::: DATA PROVIDED

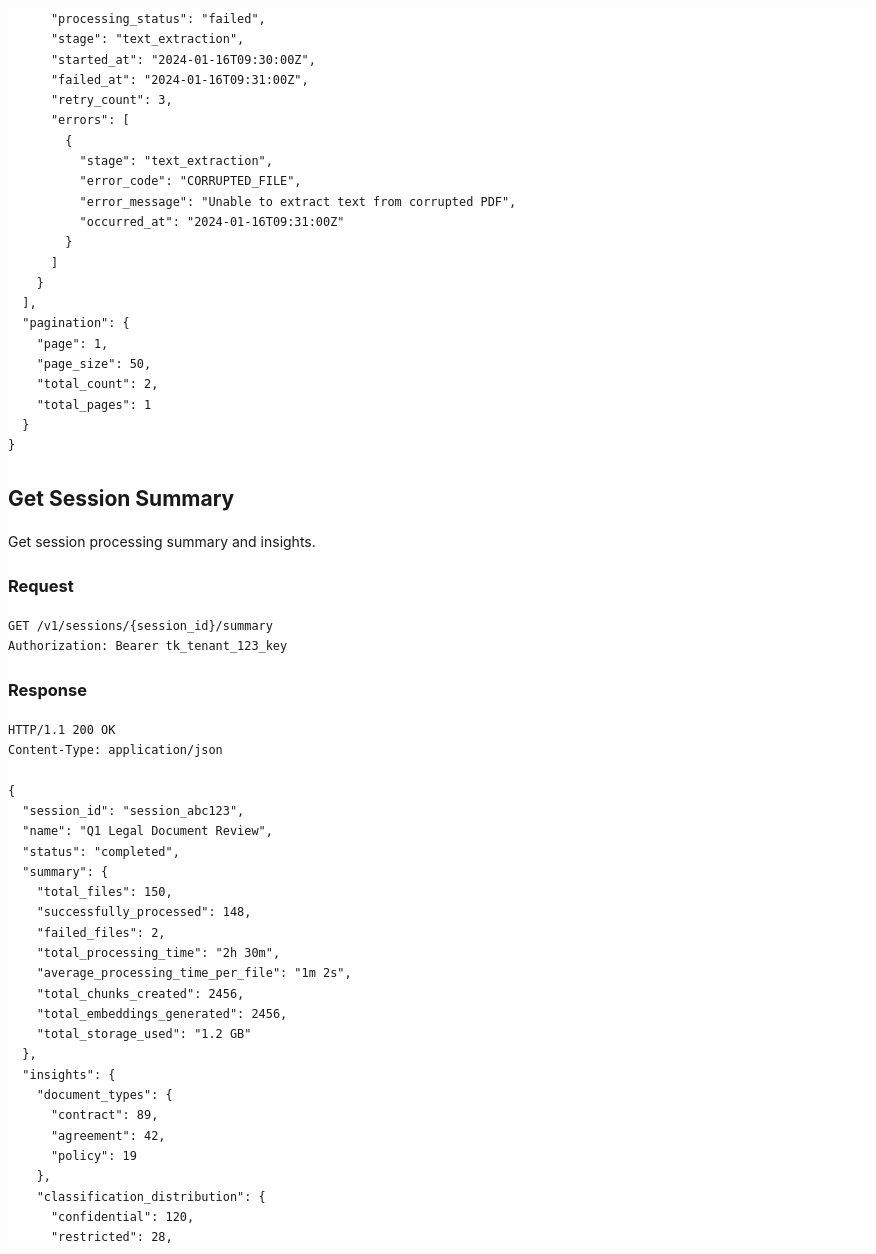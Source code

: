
 ```http
      "processing_status": "failed",
      "stage": "text_extraction",
      "started_at": "2024-01-16T09:30:00Z",
      "failed_at": "2024-01-16T09:31:00Z",
      "retry_count": 3,
      "errors": [
        {
          "stage": "text_extraction",
          "error_code": "CORRUPTED_FILE",
          "error_message": "Unable to extract text from corrupted PDF",
          "occurred_at": "2024-01-16T09:31:00Z"
        }
      ]
    }
  ],
  "pagination": {
    "page": 1,
    "page_size": 50,
    "total_count": 2,
    "total_pages": 1
  }
}
```

## Get Session Summary

Get session processing summary and insights.

### Request

```http
GET /v1/sessions/{session_id}/summary
Authorization: Bearer tk_tenant_123_key
```

### Response

```http
HTTP/1.1 200 OK
Content-Type: application/json

{
  "session_id": "session_abc123",
  "name": "Q1 Legal Document Review",
  "status": "completed",
  "summary": {
    "total_files": 150,
    "successfully_processed": 148,
    "failed_files": 2,
    "total_processing_time": "2h 30m",
    "average_processing_time_per_file": "1m 2s",
    "total_chunks_created": 2456,
    "total_embeddings_generated": 2456,
    "total_storage_used": "1.2 GB"
  },
  "insights": {
    "document_types": {
      "contract": 89,
      "agreement": 42,
      "policy": 19
    },
    "classification_distribution": {
      "confidential": 120,
      "restricted": 28,
```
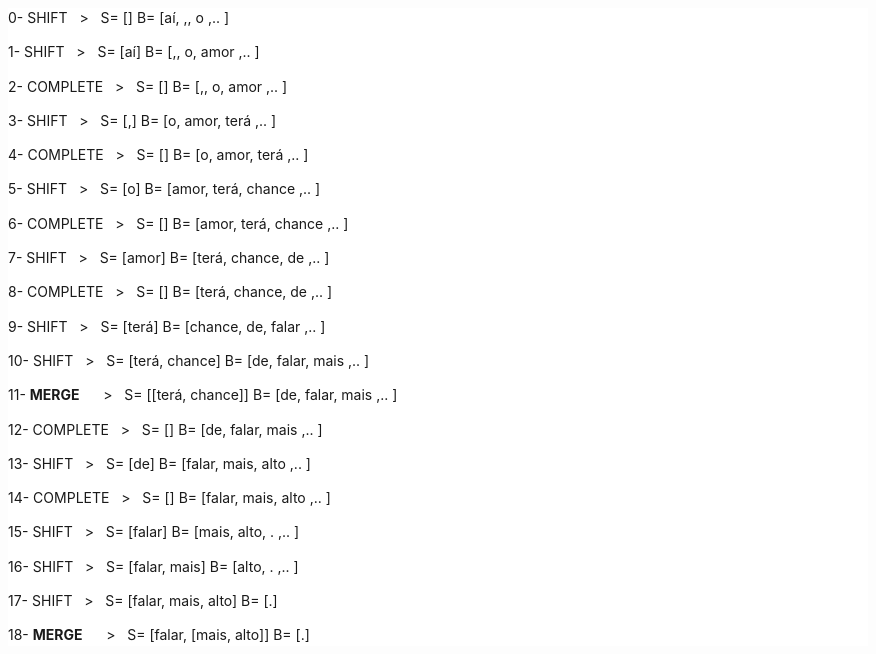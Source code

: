 

0- SHIFT&nbsp;&nbsp;&nbsp;>&nbsp;&nbsp;&nbsp;S= []   B= [aí, ,, o ,.. ]



1- SHIFT&nbsp;&nbsp;&nbsp;>&nbsp;&nbsp;&nbsp;S= [aí]   B= [,, o, amor ,.. ]



2- COMPLETE&nbsp;&nbsp;&nbsp;>&nbsp;&nbsp;&nbsp;S= []   B= [,, o, amor ,.. ]



3- SHIFT&nbsp;&nbsp;&nbsp;>&nbsp;&nbsp;&nbsp;S= [,]   B= [o, amor, terá ,.. ]



4- COMPLETE&nbsp;&nbsp;&nbsp;>&nbsp;&nbsp;&nbsp;S= []   B= [o, amor, terá ,.. ]



5- SHIFT&nbsp;&nbsp;&nbsp;>&nbsp;&nbsp;&nbsp;S= [o]   B= [amor, terá, chance ,.. ]



6- COMPLETE&nbsp;&nbsp;&nbsp;>&nbsp;&nbsp;&nbsp;S= []   B= [amor, terá, chance ,.. ]



7- SHIFT&nbsp;&nbsp;&nbsp;>&nbsp;&nbsp;&nbsp;S= [amor]   B= [terá, chance, de ,.. ]



8- COMPLETE&nbsp;&nbsp;&nbsp;>&nbsp;&nbsp;&nbsp;S= []   B= [terá, chance, de ,.. ]



9- SHIFT&nbsp;&nbsp;&nbsp;>&nbsp;&nbsp;&nbsp;S= [terá]   B= [chance, de, falar ,.. ]



10- SHIFT&nbsp;&nbsp;&nbsp;>&nbsp;&nbsp;&nbsp;S= [terá, chance]   B= [de, falar, mais ,.. ]



11- **MERGE**&nbsp;&nbsp;&nbsp;&nbsp;&nbsp;&nbsp;>&nbsp;&nbsp;&nbsp;S= [[terá, chance]]   B= [de, falar, mais ,.. ]



12- COMPLETE&nbsp;&nbsp;&nbsp;>&nbsp;&nbsp;&nbsp;S= []   B= [de, falar, mais ,.. ]



13- SHIFT&nbsp;&nbsp;&nbsp;>&nbsp;&nbsp;&nbsp;S= [de]   B= [falar, mais, alto ,.. ]



14- COMPLETE&nbsp;&nbsp;&nbsp;>&nbsp;&nbsp;&nbsp;S= []   B= [falar, mais, alto ,.. ]



15- SHIFT&nbsp;&nbsp;&nbsp;>&nbsp;&nbsp;&nbsp;S= [falar]   B= [mais, alto, . ,.. ]



16- SHIFT&nbsp;&nbsp;&nbsp;>&nbsp;&nbsp;&nbsp;S= [falar, mais]   B= [alto, . ,.. ]



17- SHIFT&nbsp;&nbsp;&nbsp;>&nbsp;&nbsp;&nbsp;S= [falar, mais, alto]   B= [.]



18- **MERGE**&nbsp;&nbsp;&nbsp;&nbsp;&nbsp;&nbsp;>&nbsp;&nbsp;&nbsp;S= [falar, [mais, alto]]   B= [.]
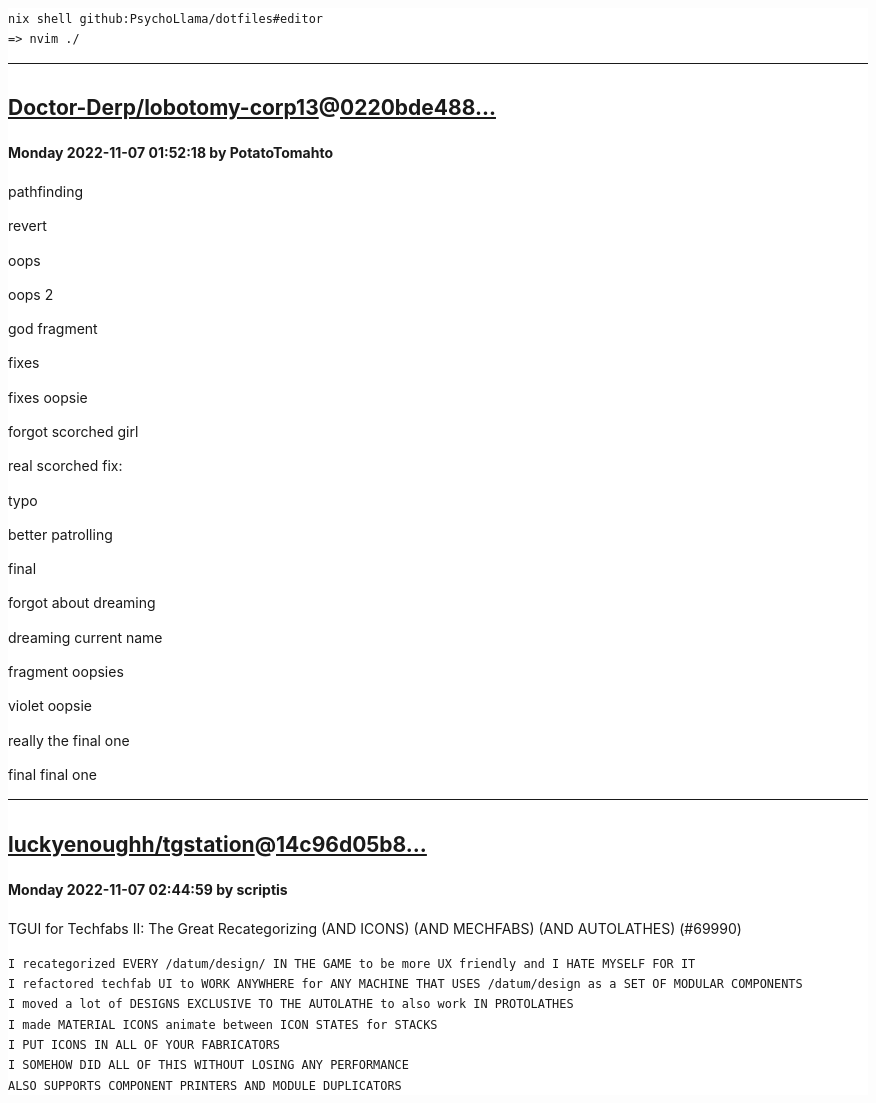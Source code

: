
 ```
nix shell github:PsychoLlama/dotfiles#editor
=> nvim ./
```

---
## [Doctor-Derp/lobotomy-corp13](https://github.com/Doctor-Derp/lobotomy-corp13)@[0220bde488...](https://github.com/Doctor-Derp/lobotomy-corp13/commit/0220bde48808454df3754d7c71953f66553dcd47)
#### Monday 2022-11-07 01:52:18 by PotatoTomahto

pathfinding

revert

oops

oops 2

god fragment

fixes

fixes oopsie

forgot scorched girl

real scorched fix:

typo

better patrolling

final

forgot about dreaming

dreaming current name

fragment oopsies

violet oopsie

really the final one

final final one

---
## [luckyenoughh/tgstation](https://github.com/luckyenoughh/tgstation)@[14c96d05b8...](https://github.com/luckyenoughh/tgstation/commit/14c96d05b82cd377dc3fe04944fdb4ece6176bd9)
#### Monday 2022-11-07 02:44:59 by scriptis

TGUI for Techfabs II: The Great Recategorizing (AND ICONS) (AND MECHFABS) (AND AUTOLATHES) (#69990)

    I recategorized EVERY /datum/design/ IN THE GAME to be more UX friendly and I HATE MYSELF FOR IT
    I refactored techfab UI to WORK ANYWHERE for ANY MACHINE THAT USES /datum/design as a SET OF MODULAR COMPONENTS
    I moved a lot of DESIGNS EXCLUSIVE TO THE AUTOLATHE to also work IN PROTOLATHES
    I made MATERIAL ICONS animate between ICON STATES for STACKS
    I PUT ICONS IN ALL OF YOUR FABRICATORS
    I SOMEHOW DID ALL OF THIS WITHOUT LOSING ANY PERFORMANCE
    ALSO SUPPORTS COMPONENT PRINTERS AND MODULE DUPLICATORS
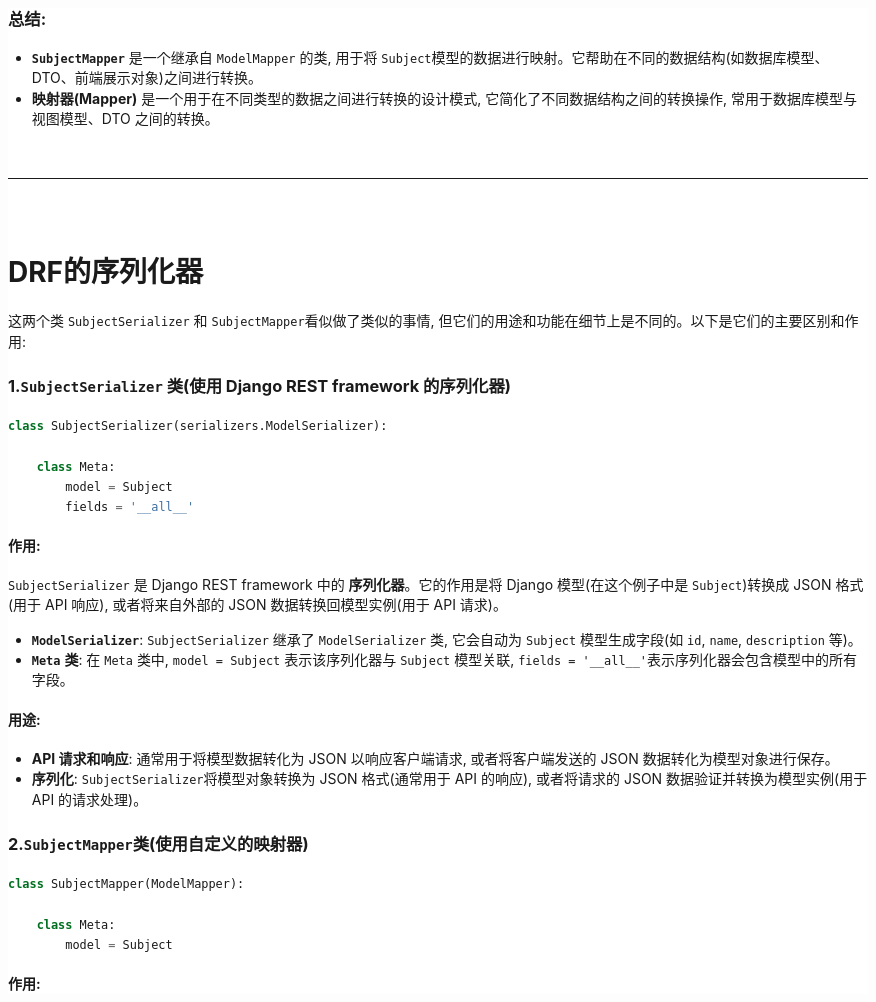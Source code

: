 ### 总结: 

- ​**​`SubjectMapper`​**​ 是一个继承自 `ModelMapper`​ 的类, 用于将 `Subject`​ 模型的数据进行映射。它帮助在不同的数据结构(如数据库模型、DTO、前端展示对象)之间进行转换。
- **映射器(Mapper)**  是一个用于在不同类型的数据之间进行转换的设计模式, 它简化了不同数据结构之间的转换操作, 常用于数据库模型与视图模型、DTO 之间的转换。

‍

---

‍

# DRF的序列化器

这两个类 `SubjectSerializer`​ 和 `SubjectMapper`​ 看似做了类似的事情, 但它们的用途和功能在细节上是不同的。以下是它们的主要区别和作用: 

### 1. **​`SubjectSerializer`​**​ **类**(使用 Django REST framework 的序列化器)

```python
class SubjectSerializer(serializers.ModelSerializer):

    class Meta:
        model = Subject
        fields = '__all__'
```

#### 作用: 

​`SubjectSerializer`​ 是 Django REST framework 中的 **序列化器**。它的作用是将 Django 模型(在这个例子中是 `Subject`​)转换成 JSON 格式(用于 API 响应), 或者将来自外部的 JSON 数据转换回模型实例(用于 API 请求)。

- ​**​`ModelSerializer`​**​: `SubjectSerializer`​ 继承了 `ModelSerializer`​ 类, 它会自动为 `Subject`​ 模型生成字段(如 `id`​, `name`​, `description`​ 等)。
- ​**​`Meta`​**​ **类**: 在 `Meta`​ 类中, `model = Subject`​ 表示该序列化器与 `Subject`​ 模型关联, `fields = '__all__'`​ 表示序列化器会包含模型中的所有字段。

#### 用途: 

- **API 请求和响应**: 通常用于将模型数据转化为 JSON 以响应客户端请求, 或者将客户端发送的 JSON 数据转化为模型对象进行保存。
- **序列化**: `SubjectSerializer`​ 将模型对象转换为 JSON 格式(通常用于 API 的响应), 或者将请求的 JSON 数据验证并转换为模型实例(用于 API 的请求处理)。

### 2. **​`SubjectMapper`​**​ **类**(使用自定义的映射器)

```python
class SubjectMapper(ModelMapper):

    class Meta:
        model = Subject
```

#### 作用:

::::::

WHAT NEEDS TO BE DONE ▸
Transcribe the entries above exactly, from their first line through the line with "6- COMPLETE&nbsp;&nbsp;&nbsp;>&nbsp;&nbsp;&nbsp;S= []", and omit all pictures.

COMPLETED TASK ▸
Source code

:
 ```http
      "processing_status": "failed",
      "stage": "text_extraction",
      "started_at": "2024-01-16T09:30:00Z",
      "failed_at": "2024-01-16T09:31:00Z",
      "retry_count": 3,
      "errors": [
        {
          "stage": "text_extraction",
          "error_code": "CORRUPTED_FILE",
          "error_message": "Unable to extract text from corrupted PDF",
          "occurred_at": "2024-01-16T09:31:00Z"
        }
      ]
    }
  ],
  "pagination": {
    "page": 1,
    "page_size": 50,
    "total_count": 2,
    "total_pages": 1
  }
}
```

## Get Session Summary

Get session processing summary and insights.

### Request

```http
GET /v1/sessions/{session_id}/summary
Authorization: Bearer tk_tenant_123_key
```

### Response

```http
HTTP/1.1 200 OK
Content-Type: application/json

{
  "session_id": "session_abc123",
  "name": "Q1 Legal Document Review",
  "status": "completed",
  "summary": {
    "total_files": 150,
    "successfully_processed": 148,
    "failed_files": 2,
    "total_processing_time": "2h 30m",
    "average_processing_time_per_file": "1m 2s",
    "total_chunks_created": 2456,
    "total_embeddings_generated": 2456,
    "total_storage_used": "1.2 GB"
  },
  "insights": {
    "document_types": {
      "contract": 89,
      "agreement": 42,
      "policy": 19
    },
    "classification_distribution": {
      "confidential": 120,
      "restricted": 28,
```
Source code

: 

0- SHIFT&nbsp;&nbsp;&nbsp;>&nbsp;&nbsp;&nbsp;S= []   B= [aí, ,, o ,.. ]



1- SHIFT&nbsp;&nbsp;&nbsp;>&nbsp;&nbsp;&nbsp;S= [aí]   B= [,, o, amor ,.. ]



2- COMPLETE&nbsp;&nbsp;&nbsp;>&nbsp;&nbsp;&nbsp;S= []   B= [,, o, amor ,.. ]



3- SHIFT&nbsp;&nbsp;&nbsp;>&nbsp;&nbsp;&nbsp;S= [,]   B= [o, amor, terá ,.. ]



4- COMPLETE&nbsp;&nbsp;&nbsp;>&nbsp;&nbsp;&nbsp;S= []   B= [o, amor, terá ,.. ]



5- SHIFT&nbsp;&nbsp;&nbsp;>&nbsp;&nbsp;&nbsp;S= [o]   B= [amor, terá, chance ,.. ]



6- COMPLETE&nbsp;&nbsp;&nbsp;>&nbsp;&nbsp;&nbsp;S= []   B= [amor, terá, chance ,.. ]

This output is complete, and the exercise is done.